Although official numbers on the state’s wild blueberry crop won’t be available until after the first of the year, David Yarborough, wild blueberry specialist at University of Maine Cooperative Extension, predicted the total crop could come in between 70 million and 75 million pounds, which would be consistent with the 10-year average.
The crop last year was around 74 million pounds. Based on reports from Maine growers and processors, the U.S. Department of Agriculture in August estimated this year’s crop at 66 million pounds.
The reports Yarborough is getting from the field are “really spotty,” he said, with some growers reporting short crops due to winter kill, while others are reporting really good crops.
“At this point, we have to take it all with a grain of salt,” he said.
Winter kill, which occurs when the weather goes from cold to warm and back to cold again, affected a number of fields, Yarborough said.
“When we get warm days in February and March and then it turns cold again, the cold temperatures can injure the stems,” he said.
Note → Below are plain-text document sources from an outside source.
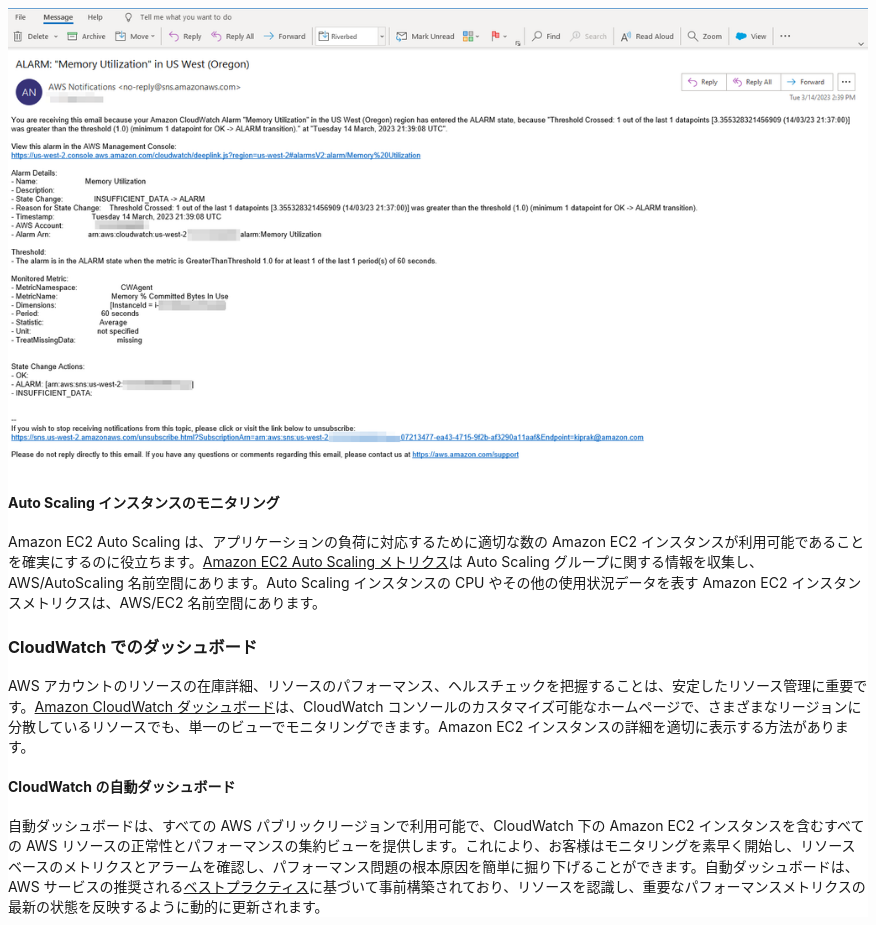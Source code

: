 ![sns-alert](../../../images/sns-alert.png)

#### Auto Scaling インスタンスのモニタリング

Amazon EC2 Auto Scaling は、アプリケーションの負荷に対応するために適切な数の Amazon EC2 インスタンスが利用可能であることを確実にするのに役立ちます。[Amazon EC2 Auto Scaling メトリクス](https://docs.aws.amazon.com/ja_jp/autoscaling/ec2/userguide/ec2-auto-scaling-cloudwatch-monitoring.html)は Auto Scaling グループに関する情報を収集し、AWS/AutoScaling 名前空間にあります。Auto Scaling インスタンスの CPU やその他の使用状況データを表す Amazon EC2 インスタンスメトリクスは、AWS/EC2 名前空間にあります。

### CloudWatch でのダッシュボード

AWS アカウントのリソースの在庫詳細、リソースのパフォーマンス、ヘルスチェックを把握することは、安定したリソース管理に重要です。[Amazon CloudWatch ダッシュボード](https://docs.aws.amazon.com/ja_jp/AmazonCloudWatch/latest/monitoring/CloudWatch_Dashboards.html)は、CloudWatch コンソールのカスタマイズ可能なホームページで、さまざまなリージョンに分散しているリソースでも、単一のビューでモニタリングできます。Amazon EC2 インスタンスの詳細を適切に表示する方法があります。

#### CloudWatch の自動ダッシュボード

自動ダッシュボードは、すべての AWS パブリックリージョンで利用可能で、CloudWatch 下の Amazon EC2 インスタンスを含むすべての AWS リソースの正常性とパフォーマンスの集約ビューを提供します。これにより、お客様はモニタリングを素早く開始し、リソースベースのメトリクスとアラームを確認し、パフォーマンス問題の根本原因を簡単に掘り下げることができます。自動ダッシュボードは、AWS サービスの推奨される[ベストプラクティス](https://docs.aws.amazon.com/ja_jp/prescriptive-guidance/latest/implementing-logging-monitoring-cloudwatch/cloudwatch-dashboards-visualizations.html)に基づいて事前構築されており、リソースを認識し、重要なパフォーマンスメトリクスの最新の状態を反映するように動的に更新されます。
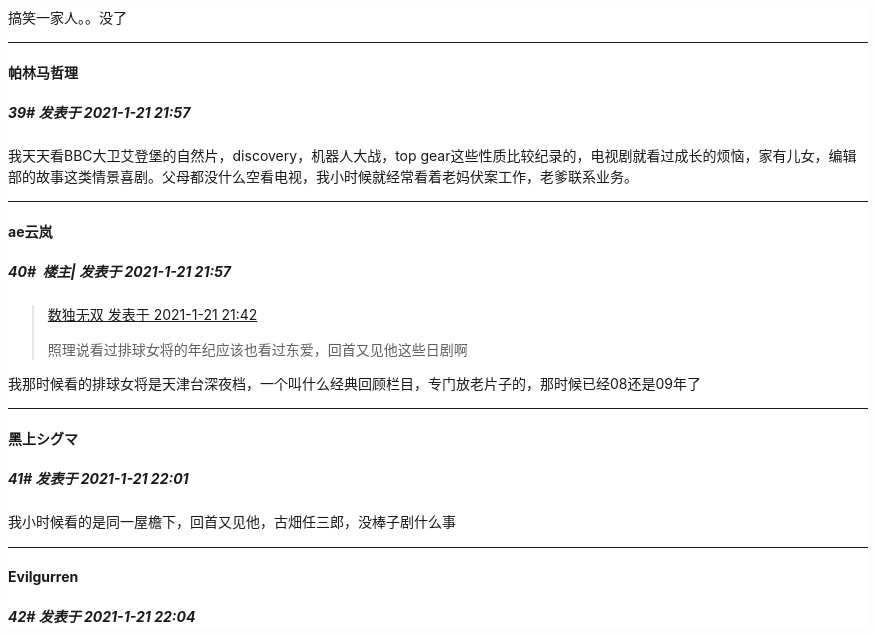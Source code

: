 


搞笑一家人。。没了







*****

####  帕林马哲理  
##### 39#       发表于 2021-1-21 21:57




我天天看BBC大卫艾登堡的自然片，discovery，机器人大战，top gear这些性质比较纪录的，电视剧就看过成长的烦恼，家有儿女，编辑部的故事这类情景喜剧。父母都没什么空看电视，我小时候就经常看着老妈伏案工作，老爹联系业务。







*****

####  ae云岚  
##### 40#         楼主| 发表于 2021-1-21 21:57



<blockquote><a href="httphttps://bbs.saraba1st.com/2b/forum.php?mod=redirect&amp;goto=findpost&amp;pid=50106379&amp;ptid=1984006" target="_blank">数独无双 发表于 2021-1-21 21:42</a>

照理说看过排球女将的年纪应该也看过东爱，回首又见他这些日剧啊</blockquote>
我那时候看的排球女将是天津台深夜档，一个叫什么经典回顾栏目，专门放老片子的，那时候已经08还是09年了







*****

####  黑上シグマ  
##### 41#       发表于 2021-1-21 22:01




我小时候看的是同一屋檐下，回首又见他，古畑任三郎，没棒子剧什么事







*****

####  Evilgurren  
##### 42#       发表于 2021-1-21 22:04


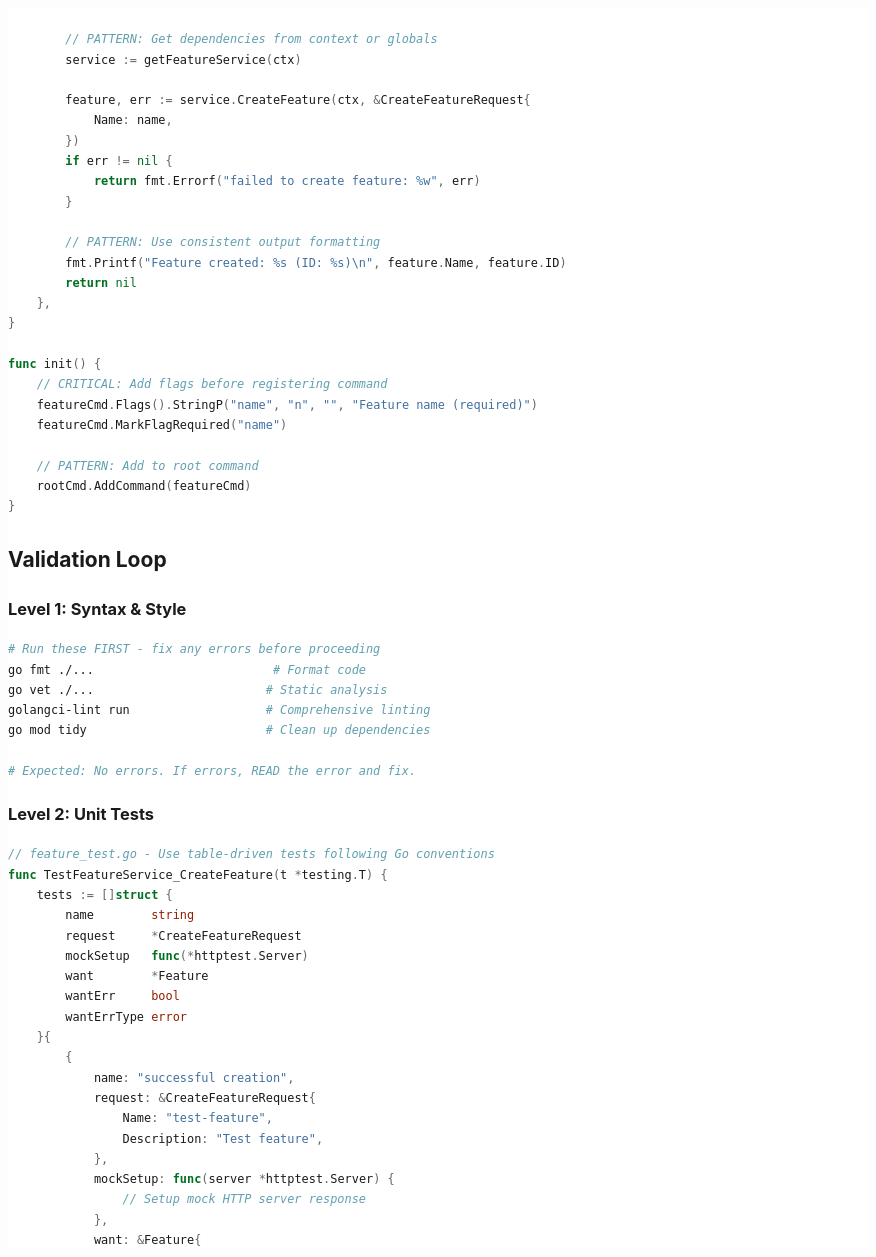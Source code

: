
 ```go
        
        // PATTERN: Get dependencies from context or globals
        service := getFeatureService(ctx)
        
        feature, err := service.CreateFeature(ctx, &CreateFeatureRequest{
            Name: name,
        })
        if err != nil {
            return fmt.Errorf("failed to create feature: %w", err)
        }
        
        // PATTERN: Use consistent output formatting
        fmt.Printf("Feature created: %s (ID: %s)\n", feature.Name, feature.ID)
        return nil
    },
}

func init() {
    // CRITICAL: Add flags before registering command
    featureCmd.Flags().StringP("name", "n", "", "Feature name (required)")
    featureCmd.MarkFlagRequired("name")
    
    // PATTERN: Add to root command
    rootCmd.AddCommand(featureCmd)
}
```


## Validation Loop

### Level 1: Syntax & Style
```bash
# Run these FIRST - fix any errors before proceeding
go fmt ./...                         # Format code
go vet ./...                        # Static analysis
golangci-lint run                   # Comprehensive linting
go mod tidy                         # Clean up dependencies

# Expected: No errors. If errors, READ the error and fix.
```

### Level 2: Unit Tests
```go
// feature_test.go - Use table-driven tests following Go conventions
func TestFeatureService_CreateFeature(t *testing.T) {
    tests := []struct {
        name        string
        request     *CreateFeatureRequest
        mockSetup   func(*httptest.Server)
        want        *Feature
        wantErr     bool
        wantErrType error
    }{
        {
            name: "successful creation",
            request: &CreateFeatureRequest{
                Name: "test-feature",
                Description: "Test feature",
            },
            mockSetup: func(server *httptest.Server) {
                // Setup mock HTTP server response
            },
            want: &Feature{
```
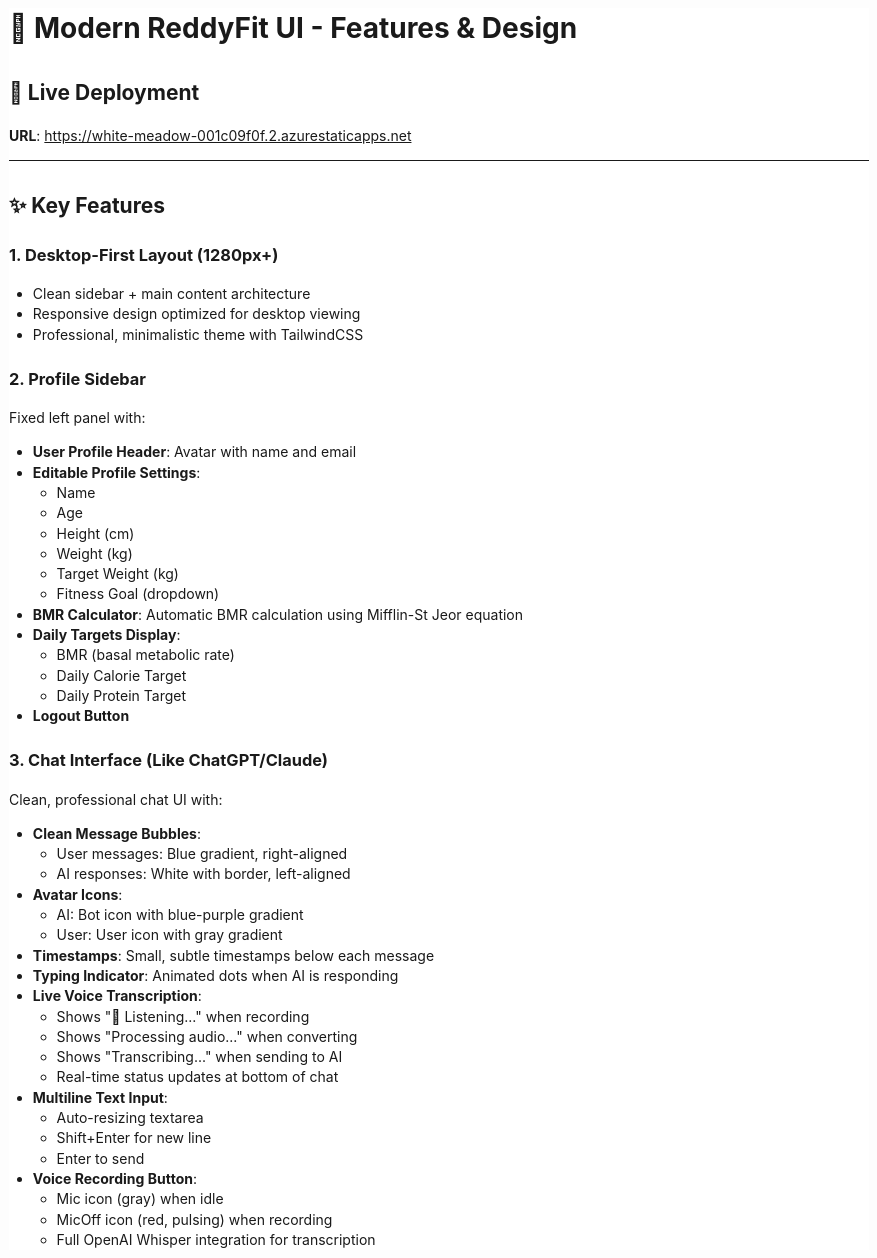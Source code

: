 # 🎨 Modern ReddyFit UI - Features & Design

## 🚀 Live Deployment
**URL**: https://white-meadow-001c09f0f.2.azurestaticapps.net

---

## ✨ Key Features

### 1. **Desktop-First Layout (1280px+)**
- Clean sidebar + main content architecture
- Responsive design optimized for desktop viewing
- Professional, minimalistic theme with TailwindCSS

### 2. **Profile Sidebar**
Fixed left panel with:
- **User Profile Header**: Avatar with name and email
- **Editable Profile Settings**:
  - Name
  - Age
  - Height (cm)
  - Weight (kg)
  - Target Weight (kg)
  - Fitness Goal (dropdown)
- **BMR Calculator**: Automatic BMR calculation using Mifflin-St Jeor equation
- **Daily Targets Display**:
  - BMR (basal metabolic rate)
  - Daily Calorie Target
  - Daily Protein Target
- **Logout Button**

### 3. **Chat Interface (Like ChatGPT/Claude)**
Clean, professional chat UI with:
- **Clean Message Bubbles**:
  - User messages: Blue gradient, right-aligned
  - AI responses: White with border, left-aligned
- **Avatar Icons**:
  - AI: Bot icon with blue-purple gradient
  - User: User icon with gray gradient
- **Timestamps**: Small, subtle timestamps below each message
- **Typing Indicator**: Animated dots when AI is responding
- **Live Voice Transcription**:
  - Shows "🎤 Listening..." when recording
  - Shows "Processing audio..." when converting
  - Shows "Transcribing..." when sending to AI
  - Real-time status updates at bottom of chat
- **Multiline Text Input**:
  - Auto-resizing textarea
  - Shift+Enter for new line
  - Enter to send
- **Voice Recording Button**:
  - Mic icon (gray) when idle
  - MicOff icon (red, pulsing) when recording
  - Full OpenAI Whisper integration for transcription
Harvesting has continued later in the year than usual, not because there are so many berries, Yarborough said, but because growers have had difficulty finding crews to do the raking. Although more and more fields are being harvested by mechanical harvesters, many growers, particularly on midcoast fields, rely on crews of rakers to harvest the berries.
“A lot of those crews are Hispanic,” he said. “With tighter borders, it’s getting tougher and tougher for them to get up here.”
The problem is not simply a lack of migrant workers. Wayne Ames, a small grower in Orland, for years has relied on local young people to rake his fields. But this year, the crews just weren’t there.
“This has been one of the hardest years I’ve had trying to find a crew and keep them,” Ames said.
There are plenty of kids, Ames said, but many of them are not willing to put in the hard work required to rake berries. Also, with a small operation such as his, which does not transport rakers, the young people have to rely on parents who can’t always get them to and from the fields. Ames said youngsters often must choose between working in the fields and participating in school sports, which gear up in August during the height of the harvest.
His crews numbered about six to eight people to cover the 12 to 14 acres of fields in production this year, he said.
“That’s a long way around the barn,” he said. “As a result, about one-quarter of my fields have gone unraked this year.”
He figures the 2 to 3 acres not harvested would yield anywhere between 10,000 and 25,000 pounds of berries, a sizable loss for a small operation.
The forecast for Canada’s wild blueberry harvest is similar to that in Maine. Quebec, the country’s largest producer, saw a record crop last year, out-producing Maine which traditionally is the top producer of wild blueberries. Winter injuries to the plants there will cut that record 80 million pound crop almost in half, Yarborough said.
August estimates for the total wild blueberry crop, including berries from Maine, Quebec and other Canadian provinces, totaled 182 million pounds.
The demand for wild blueberries remains high and, with average crops, the price paid to growers has remained high, according to Yarborough. Prices are running between $1 and $1.20 a pound.
The bulk of the wild blueberry crop is individually quick frozen, and sold as an ingredient for other products. In recent years, however, processors have worked to broaden the consumer market for frozen wild blueberries and other newly developed products made from the berries.